B. Acceleration Due to Gravity Increases/Decreases With Increasing Depth. (assume the Earth to Be a Sphere of Uniform Density).

Ans: Acceleration due to gravity decreases with increasing depth.

Acceleration due to gravity at depth \[d\] is given by:

\[{{g}_{d}}=\left( 1-\frac{d}{{{R}_{e}}} \right)g\]

It is clear from the relation that acceleration due to gravity decreases with a depth increment.

C. Acceleration Due to Gravity Is Independent of the Mass of the Earth/Mass of the Body.

Ans: Acceleration due to gravity is independent of the mass of the body.

Acceleration due to gravity of the body having mass \[m\] is given by: \[g=\frac{GM}{{{R}^{2}}}\]

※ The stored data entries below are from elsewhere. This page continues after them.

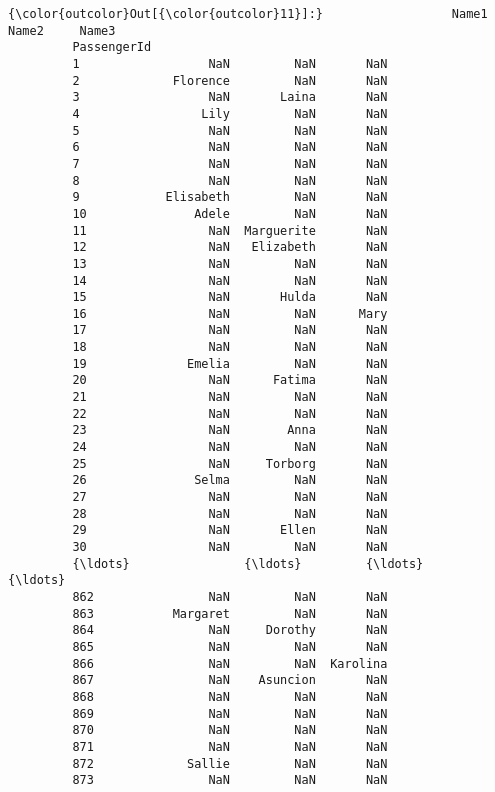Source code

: \documentclass[11pt]{article}
\begin{document}
\begin{Verbatim}[commandchars=\\\{\}]
{\color{outcolor}Out[{\color{outcolor}11}]:}                  Name1       Name2     Name3
         PassengerId                                 
         1                  NaN         NaN       NaN
         2             Florence         NaN       NaN
         3                  NaN       Laina       NaN
         4                 Lily         NaN       NaN
         5                  NaN         NaN       NaN
         6                  NaN         NaN       NaN
         7                  NaN         NaN       NaN
         8                  NaN         NaN       NaN
         9            Elisabeth         NaN       NaN
         10               Adele         NaN       NaN
         11                 NaN  Marguerite       NaN
         12                 NaN   Elizabeth       NaN
         13                 NaN         NaN       NaN
         14                 NaN         NaN       NaN
         15                 NaN       Hulda       NaN
         16                 NaN         NaN      Mary
         17                 NaN         NaN       NaN
         18                 NaN         NaN       NaN
         19              Emelia         NaN       NaN
         20                 NaN      Fatima       NaN
         21                 NaN         NaN       NaN
         22                 NaN         NaN       NaN
         23                 NaN        Anna       NaN
         24                 NaN         NaN       NaN
         25                 NaN     Torborg       NaN
         26               Selma         NaN       NaN
         27                 NaN         NaN       NaN
         28                 NaN         NaN       NaN
         29                 NaN       Ellen       NaN
         30                 NaN         NaN       NaN
         {\ldots}                {\ldots}         {\ldots}       {\ldots}
         862                NaN         NaN       NaN
         863           Margaret         NaN       NaN
         864                NaN     Dorothy       NaN
         865                NaN         NaN       NaN
         866                NaN         NaN  Karolina
         867                NaN    Asuncion       NaN
         868                NaN         NaN       NaN
         869                NaN         NaN       NaN
         870                NaN         NaN       NaN
         871                NaN         NaN       NaN
         872             Sallie         NaN       NaN
         873                NaN         NaN       NaN

\end{Verbatim}
\end{document}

Where, \[G\]= Universal gravitational constant

\[M\]= Mass of the Earth

\[R\]= Radius of the Earth

Hence, it is clear that acceleration due to gravity is not dependent on the body's mass.

D. The formula \[-GMm\left( \frac{1}{{{r}_{2}}}-\frac{1}{{{r}_{1}}} \right)\] is more/less accurate than the formula  \[mg({{r}_{2}}-{{r}_{1}})\] for the difference of potential energy between two points and distance away from the centre of the earth. 

Ans: Gravitational potential energy of two points at \[{{r}_{2}}\] and \[{{r}_{1}}\] distance away from the Earth centre is given by:

\[V({{r}_{1}})=-\frac{GmM}{{{r}_{1}}}\] and

\[V({{r}_{2}})=-\frac{GmM}{{{r}_{2}}}\]

\[\therefore \] Difference in potential energy,

\[V=V({{r}_{2}})-V({{r}_{1}})\]

\[\Rightarrow \text{V}=-GMm\left( \frac{1}{{{r}_{2}}}-\frac{1}{{{r}_{1}}} \right)\]

Hence, this formula is more reliable than the formula \[mg({{r}_{2}}-{{r}_{1}})\].

2. Let us assume that our galaxy consists of \[2.5\times {{10}^{11}}\] stars, each of one solar mass. How long will a star at a distance of \[50,000ly\] from the galactic centre take to complete one revolution? Take the diameter of the Milky Way to be \[{{10}^{5}}ly\].

Ans: Mass of galaxy Milky way, \[M=2.5\times {{10}^{11}}\] solar mass

Solar mass = Mass of sun\[=2.0\times {{10}^{36}}kg\]

Mass of our galaxy, \[M=2.5\times {{10}^{11}}\times 2\times {{10}^{35}}\]

\[M=5\times {{10}^{41}}kg\]

Diameter of the Milky Way, \[d={{10}^{5}}ly\]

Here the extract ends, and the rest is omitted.